An Army brat who was born in Aviano, Italy, Amy Lou Adams was the fourth of seven children. She was 8 when the family settled down in Castle Rock, Colo. Dance was her first dream, but after high school she realized that she didn’t have what it took to be a ballerina and instead turned her eyes toward musical theater and acting.
She made her film debut in Drop Dead Gorgeous (1999), and went on to pay her dues with small roles in such films as Psycho Beach Party (2000), Pumpkin (2002), and Catch Me If You Can (2002), and guest appearances in television series such as Buffy the Vampire Slayer (2000) and The West Wing (2002). Her breakthrough came with her performance as a pregnant country girl in Junebug (2005), which earned her an Oscar nomination as Best Supporting Actress and paved her way to the lead role in the Disney musical Enchanted (2007), which finally put her musical talents to good use.
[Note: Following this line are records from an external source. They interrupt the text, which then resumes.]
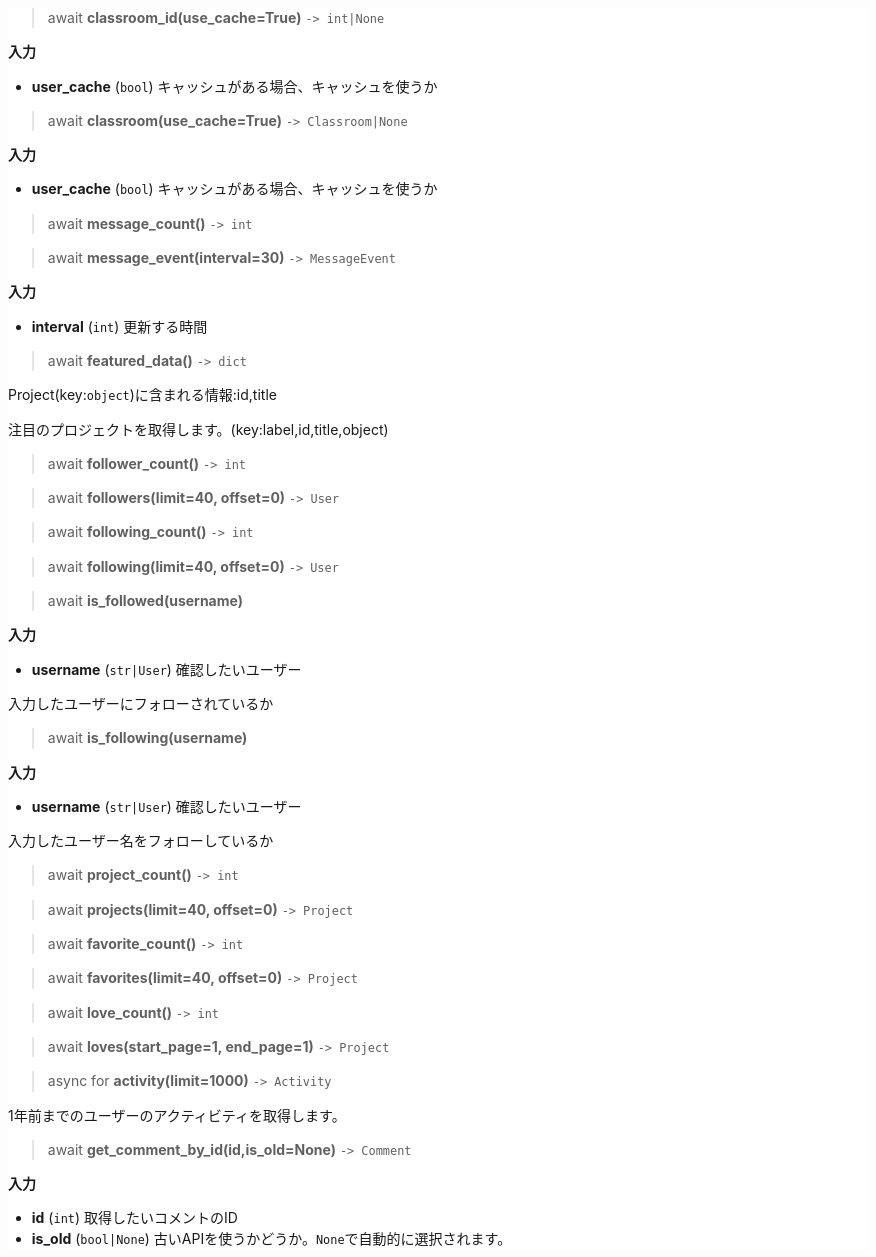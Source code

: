 > await **classroom_id(use_cache=True)** `-> int|None`

**入力**
- **user_cache** (`bool`) キャッシュがある場合、キャッシュを使うか


> await **classroom(use_cache=True)** `-> Classroom|None`

**入力**
- **user_cache** (`bool`) キャッシュがある場合、キャッシュを使うか

> await **message_count()** `-> int`

> await **message_event(interval=30)** `-> MessageEvent`

**入力**
- **interval** (`int`) 更新する時間

> await **featured_data()** `-> dict`

Project(key:`object`)に含まれる情報:id,title

注目のプロジェクトを取得します。(key:label,id,title,object)

> await **follower_count()** `-> int`

> await **followers(limit=40, offset=0)** `-> User`

> await **following_count()** `-> int`

> await **following(limit=40, offset=0)** `-> User`

> await **is_followed(username)**

**入力**
- **username** (`str|User`) 確認したいユーザー

入力したユーザーにフォローされているか

> await **is_following(username)**

**入力**
- **username** (`str|User`) 確認したいユーザー

入力したユーザー名をフォローしているか

> await **project_count()** `-> int`

> await **projects(limit=40, offset=0)** `-> Project`

> await **favorite_count()** `-> int`

> await **favorites(limit=40, offset=0)** `-> Project`

> await **love_count()** `-> int`

> await **loves(start_page=1, end_page=1)** `-> Project`

> async for **activity(limit=1000)** `-> Activity`

1年前までのユーザーのアクティビティを取得します。

> await **get_comment_by_id(id,is_old=None)** `-> Comment`

**入力**
- **id** (`int`) 取得したいコメントのID
- **is_old** (`bool|None`) 古いAPIを使うかどうか。`None`で自動的に選択されます。

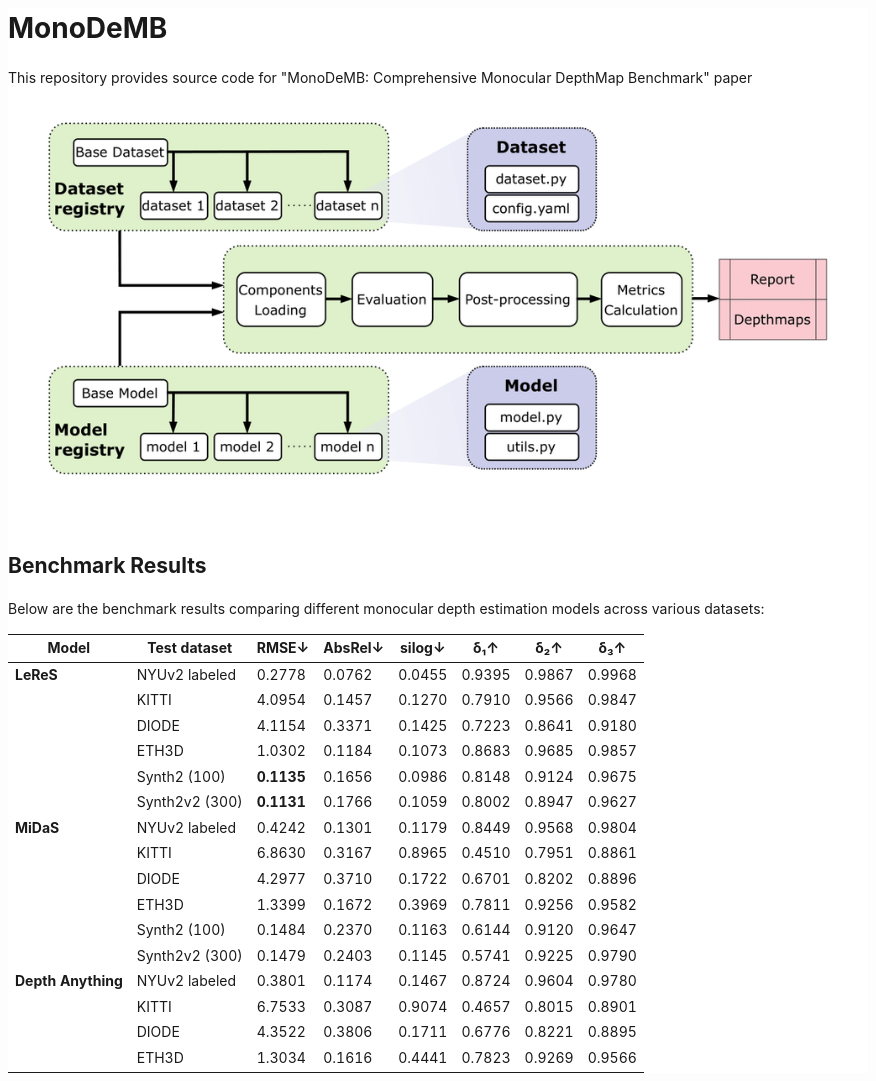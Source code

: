 # MonoDeMB

This repository provides source code for "MonoDeMB: Comprehensive Monocular DepthMap Benchmark" paper

![scheme](figs/pipeline_scheme.png)

## Benchmark Results

Below are the benchmark results comparing different monocular depth estimation models across various datasets:

| Model | Test dataset | RMSE↓ | AbsRel↓ | silog↓ | δ₁↑ | δ₂↑ | δ₃↑ |
|-------|--------------|-------|---------|--------|-----|-----|-----|
| **LeReS** | NYUv2 labeled | 0.2778 | 0.0762 | 0.0455 | 0.9395 | 0.9867 | 0.9968 |
| | KITTI | 4.0954 | 0.1457 | 0.1270 | 0.7910 | 0.9566 | 0.9847 |
| | DIODE | 4.1154 | 0.3371 | 0.1425 | 0.7223 | 0.8641 | 0.9180 |
| | ETH3D | 1.0302 | 0.1184 | 0.1073 | 0.8683 | 0.9685 | 0.9857 |
| | Synth2 (100) | **0.1135** | 0.1656 | 0.0986 | 0.8148 | 0.9124 | 0.9675 |
| | Synth2v2 (300) | **0.1131** | 0.1766 | 0.1059 | 0.8002 | 0.8947 | 0.9627 |
| **MiDaS** | NYUv2 labeled | 0.4242 | 0.1301 | 0.1179 | 0.8449 | 0.9568 | 0.9804 |
| | KITTI | 6.8630 | 0.3167 | 0.8965 | 0.4510 | 0.7951 | 0.8861 |
| | DIODE | 4.2977 | 0.3710 | 0.1722 | 0.6701 | 0.8202 | 0.8896 |
| | ETH3D | 1.3399 | 0.1672 | 0.3969 | 0.7811 | 0.9256 | 0.9582 |
| | Synth2 (100) | 0.1484 | 0.2370 | 0.1163 | 0.6144 | 0.9120 | 0.9647 |
| | Synth2v2 (300) | 0.1479 | 0.2403 | 0.1145 | 0.5741 | 0.9225 | 0.9790 |
| **Depth Anything** | NYUv2 labeled | 0.3801 | 0.1174 | 0.1467 | 0.8724 | 0.9604 | 0.9780 |
| | KITTI | 6.7533 | 0.3087 | 0.9074 | 0.4657 | 0.8015 | 0.8901 |
| | DIODE | 4.3522 | 0.3806 | 0.1711 | 0.6776 | 0.8221 | 0.8895 |
| | ETH3D | 1.3034 | 0.1616 | 0.4441 | 0.7823 | 0.9269 | 0.9566 |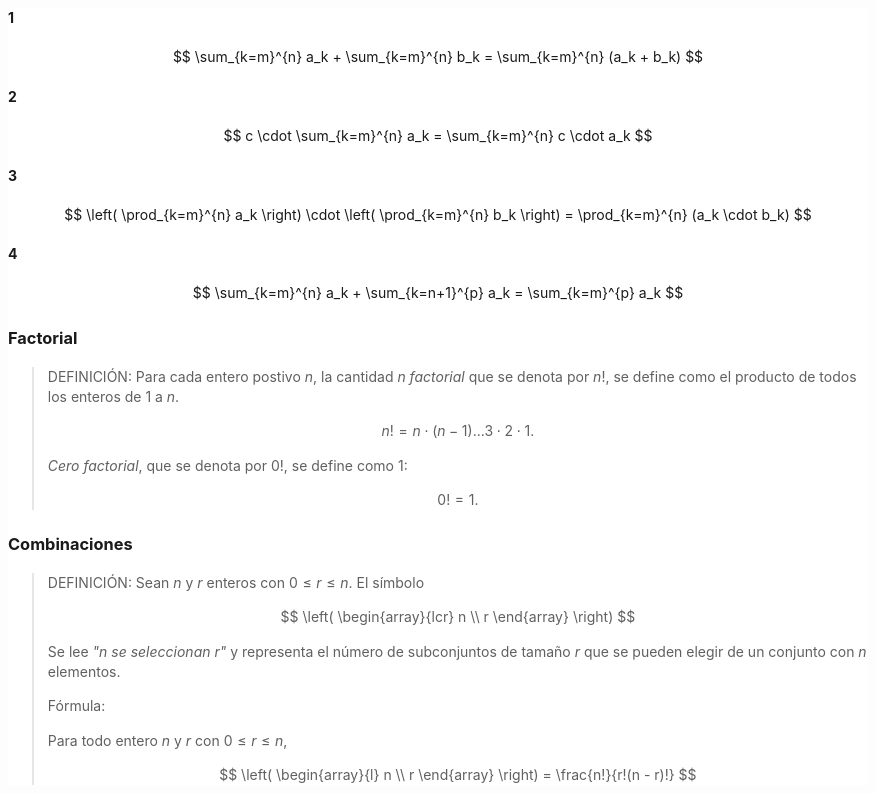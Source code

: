#### 1

$$ \sum_{k=m}^{n} a_k + \sum_{k=m}^{n} b_k = \sum_{k=m}^{n} (a_k + b_k) $$

#### 2

$$ c \cdot \sum_{k=m}^{n} a_k = \sum_{k=m}^{n} c \cdot a_k $$

#### 3

$$
\left( \prod_{k=m}^{n} a_k \right) \cdot \left( \prod_{k=m}^{n} b_k \right)
= \prod_{k=m}^{n} (a_k \cdot b_k)
$$

#### 4

$$ \sum_{k=m}^{n} a_k + \sum_{k=n+1}^{p} a_k = \sum_{k=m}^{p} a_k $$

### Factorial

> DEFINICIÓN: Para cada entero postivo $n$, la cantidad *$n$ factorial*
> que se denota por $n!$, se define como el producto de todos los
> enteros de 1 a $n$.
>
> $$ n! = n \cdot (n - 1) \ldots 3 \cdot 2 \cdot 1. $$
>
> *Cero factorial*, que se denota por $0!$, se define como 1:
>
> $$ 0! = 1. $$

### Combinaciones

> DEFINICIÓN: Sean $n$ y $r$ enteros con $0 \le r \le n.$ El símbolo
>
> $$ 
> \left(
> \begin{array}{lcr}
> n \\
> r
> \end{array}
> \right)
> $$
>
> Se lee *"$n$ se seleccionan $r$"* y representa el número de
> subconjuntos de tamaño $r$ que se pueden elegir de un conjunto con $n$
> elementos.
>
> Fórmula:
>
> Para todo entero $n$ y $r$ con $0 \le r \le n$,
>
> $$
> \left(
> \begin{array}{l}
> n \\
> r
> \end{array}
> \right)
> = \frac{n!}{r!(n - r)!}
> $$
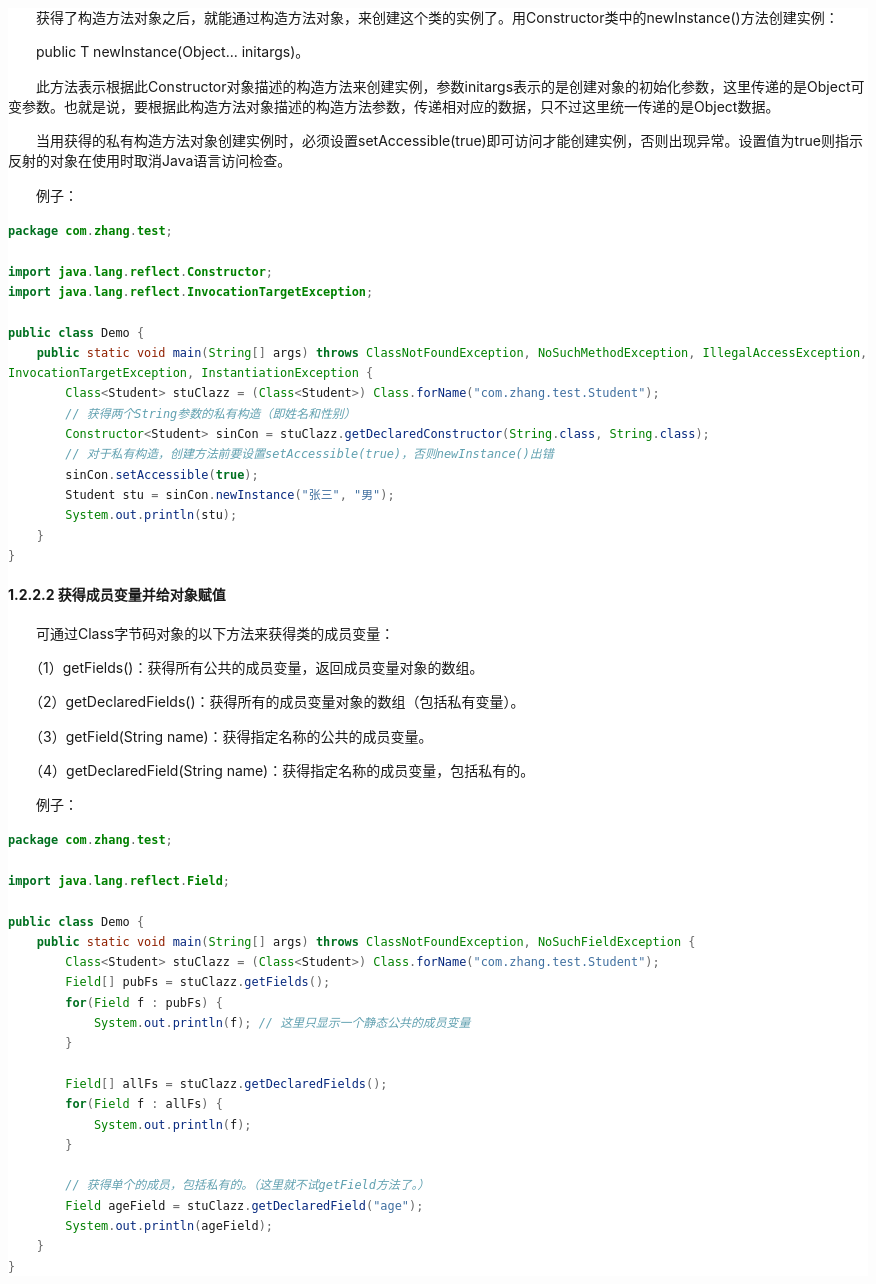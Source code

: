 　　获得了构造方法对象之后，就能通过构造方法对象，来创建这个类的实例了。用Constructor类中的newInstance()方法创建实例：

　　public T newInstance(Object... initargs)。

　　此方法表示根据此Constructor对象描述的构造方法来创建实例，参数initargs表示的是创建对象的初始化参数，这里传递的是Object可变参数。也就是说，要根据此构造方法对象描述的构造方法参数，传递相对应的数据，只不过这里统一传递的是Object数据。

　　当用获得的私有构造方法对象创建实例时，必须设置setAccessible(true)即可访问才能创建实例，否则出现异常。设置值为true则指示反射的对象在使用时取消Java语言访问检查。

　　例子：

```java
package com.zhang.test;

import java.lang.reflect.Constructor;
import java.lang.reflect.InvocationTargetException;

public class Demo {
    public static void main(String[] args) throws ClassNotFoundException, NoSuchMethodException, IllegalAccessException, InvocationTargetException, InstantiationException {
        Class<Student> stuClazz = (Class<Student>) Class.forName("com.zhang.test.Student");
        // 获得两个String参数的私有构造（即姓名和性别）
        Constructor<Student> sinCon = stuClazz.getDeclaredConstructor(String.class, String.class);
        // 对于私有构造，创建方法前要设置setAccessible(true)，否则newInstance()出错
        sinCon.setAccessible(true);
        Student stu = sinCon.newInstance("张三", "男");
        System.out.println(stu);
    }
}
```

#### 1.2.2.2 获得成员变量并给对象赋值

　　可通过Class字节码对象的以下方法来获得类的成员变量：

　　（1）getFields()：获得所有公共的成员变量，返回成员变量对象的数组。

　　（2）getDeclaredFields()：获得所有的成员变量对象的数组（包括私有变量）。

　　（3）getField(String name)：获得指定名称的公共的成员变量。

　　（4）getDeclaredField(String name)：获得指定名称的成员变量，包括私有的。

　　例子：

```java
package com.zhang.test;

import java.lang.reflect.Field;

public class Demo {
    public static void main(String[] args) throws ClassNotFoundException, NoSuchFieldException {
        Class<Student> stuClazz = (Class<Student>) Class.forName("com.zhang.test.Student");
        Field[] pubFs = stuClazz.getFields();
        for(Field f : pubFs) {
            System.out.println(f); // 这里只显示一个静态公共的成员变量
        }

        Field[] allFs = stuClazz.getDeclaredFields();
        for(Field f : allFs) {
            System.out.println(f);
        }

        // 获得单个的成员，包括私有的。（这里就不试getField方法了。）
        Field ageField = stuClazz.getDeclaredField("age");
        System.out.println(ageField);
    }
}
```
She went on to major roles in such films as Miss Pettigrew Lives for a Day (2008), Doubt (2008), Julie & Julia (2009), Leap Year (2010), The Fighter (2010), The Muppets (2011), The Master (2012), and Trouble with the Curve (2012), earning three more Oscar nominations for Doubt, The Fighter, and The Master.
This year she made her first blockbuster since Enchanted, playing gutsy reporter Lois Lane in Man of Steel.
Her Lois was more like the hard-charging investigative reporter of the comic books than the damsel in distress of previous television and film versions.
“Lois isn’t sitting it out anymore,” Adams says. “She’s not on the sidelines. She wants to fight next to Superman.”
In the works is a sequel, Batman vs. Superman, in which she’ll again play Lois, with Henry Cavill returning as Superman and Ben Affleck co-starring as Batman.
“I’m definitely still the intrepid reporter,” Adams says, “but now she’s part of the solution and not just part of the problem. She’s on the inside now. I thought that was a very unique idea.”
When not working, Adams usually can be found with her fiance, Darren Le Gallo. The two have been together since they met at acting school in 2001, and live a lifestyle as far as possible from traditional Hollywood glitz. Though she’s currently one of the movie industry’s most bankable stars, Adams prefers to think of herself as an actress, not a movie star.
“I like when people come up to talk about the movies,” she says. “I’m much more comfortable talking about the characters than myself. I still get self-conscious talking about me.
“It’s all about dissecting the characters for me,” Adams says. “That’s the easy part. Then you have to find the truth in the moment on a set, which is the magical part.”